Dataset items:
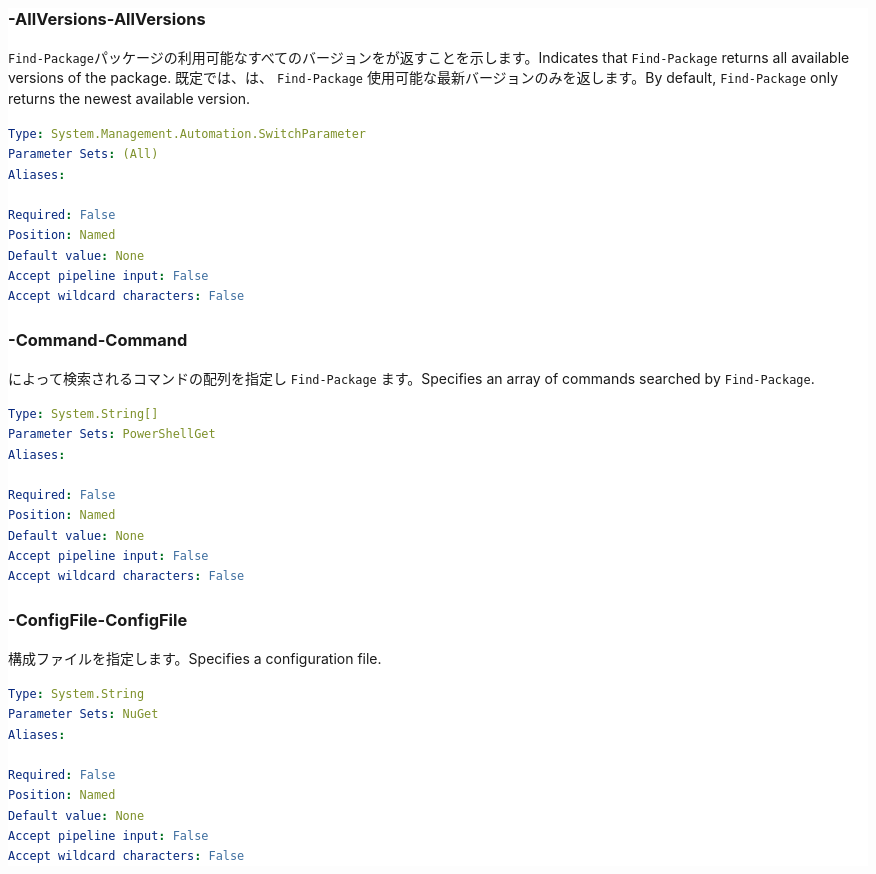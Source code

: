 ### <span data-ttu-id="0de58-148">-AllVersions</span><span class="sxs-lookup"><span data-stu-id="0de58-148">-AllVersions</span></span>

<span data-ttu-id="0de58-149">`Find-Package`パッケージの利用可能なすべてのバージョンをが返すことを示します。</span><span class="sxs-lookup"><span data-stu-id="0de58-149">Indicates that `Find-Package` returns all available versions of the package.</span></span> <span data-ttu-id="0de58-150">既定では、は、 `Find-Package` 使用可能な最新バージョンのみを返します。</span><span class="sxs-lookup"><span data-stu-id="0de58-150">By default, `Find-Package` only returns the newest available version.</span></span>

```yaml
Type: System.Management.Automation.SwitchParameter
Parameter Sets: (All)
Aliases:

Required: False
Position: Named
Default value: None
Accept pipeline input: False
Accept wildcard characters: False
```

### <span data-ttu-id="0de58-151">-Command</span><span class="sxs-lookup"><span data-stu-id="0de58-151">-Command</span></span>

<span data-ttu-id="0de58-152">によって検索されるコマンドの配列を指定し `Find-Package` ます。</span><span class="sxs-lookup"><span data-stu-id="0de58-152">Specifies an array of commands searched by `Find-Package`.</span></span>

```yaml
Type: System.String[]
Parameter Sets: PowerShellGet
Aliases:

Required: False
Position: Named
Default value: None
Accept pipeline input: False
Accept wildcard characters: False
```

### <span data-ttu-id="0de58-153">-ConfigFile</span><span class="sxs-lookup"><span data-stu-id="0de58-153">-ConfigFile</span></span>

<span data-ttu-id="0de58-154">構成ファイルを指定します。</span><span class="sxs-lookup"><span data-stu-id="0de58-154">Specifies a configuration file.</span></span>

```yaml
Type: System.String
Parameter Sets: NuGet
Aliases:

Required: False
Position: Named
Default value: None
Accept pipeline input: False
Accept wildcard characters: False
```
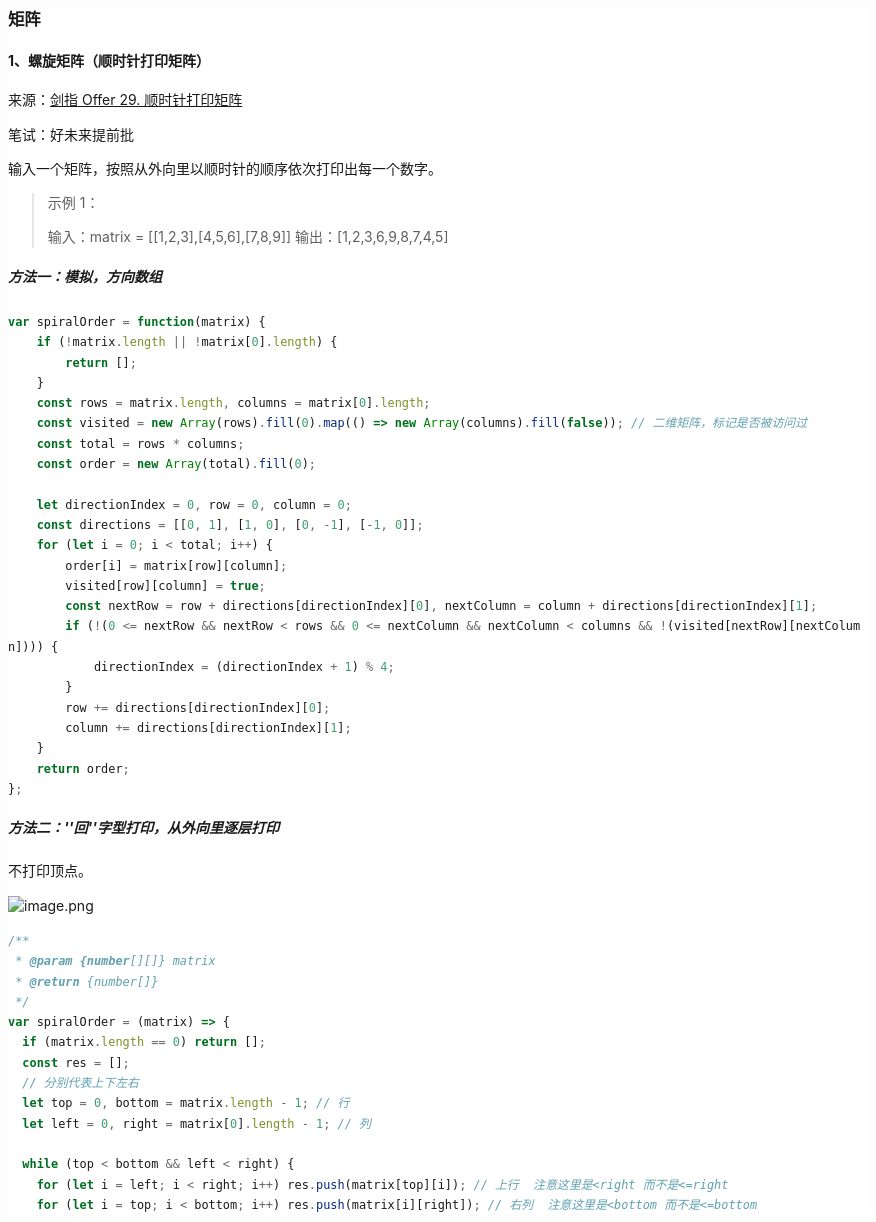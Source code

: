 ### 矩阵

#### 1、螺旋矩阵（顺时针打印矩阵）

来源：[剑指 Offer 29. 顺时针打印矩阵](https://leetcode-cn.com/problems/shun-shi-zhen-da-yin-ju-zhen-lcof/)

笔试：好未来提前批

输入一个矩阵，按照从外向里以顺时针的顺序依次打印出每一个数字。

> 示例 1：
>
> 输入：matrix = [[1,2,3],[4,5,6],[7,8,9]]
> 输出：[1,2,3,6,9,8,7,4,5]

##### 方法一：模拟，方向数组

```javascript
var spiralOrder = function(matrix) {
    if (!matrix.length || !matrix[0].length) {
        return [];
    }
    const rows = matrix.length, columns = matrix[0].length;
    const visited = new Array(rows).fill(0).map(() => new Array(columns).fill(false)); // 二维矩阵，标记是否被访问过
    const total = rows * columns;
    const order = new Array(total).fill(0);

    let directionIndex = 0, row = 0, column = 0;
    const directions = [[0, 1], [1, 0], [0, -1], [-1, 0]];
    for (let i = 0; i < total; i++) { 
        order[i] = matrix[row][column];
        visited[row][column] = true;
        const nextRow = row + directions[directionIndex][0], nextColumn = column + directions[directionIndex][1];
        if (!(0 <= nextRow && nextRow < rows && 0 <= nextColumn && nextColumn < columns && !(visited[nextRow][nextColumn]))) {
            directionIndex = (directionIndex + 1) % 4;
        }
        row += directions[directionIndex][0];
        column += directions[directionIndex][1];
    }
    return order;
};
```

##### 方法二：''回''字型打印，从外向里逐层打印

不打印顶点。

![image.png](https://pic.leetcode-cn.com/1636269781-vYMAuF-image.png) 

```javascript
/**
 * @param {number[][]} matrix
 * @return {number[]}
 */
var spiralOrder = (matrix) => {
  if (matrix.length == 0) return [];
  const res = [];
  // 分别代表上下左右
  let top = 0, bottom = matrix.length - 1; // 行
  let left = 0, right = matrix[0].length - 1; // 列

  while (top < bottom && left < right) {
    for (let i = left; i < right; i++) res.push(matrix[top][i]); // 上行  注意这里是<right 而不是<=right
    for (let i = top; i < bottom; i++) res.push(matrix[i][right]); // 右列  注意这里是<bottom 而不是<=bottom
```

Assigned task: Copy every line of the data that holds the string "left".

Task solution:
  let left = 0, right = matrix[0].length - 1; // 列
  while (top < bottom && left < right) {
    for (let i = left; i < right; i++) res.push(matrix[top][i]); // 上行  注意这里是<right 而不是<=right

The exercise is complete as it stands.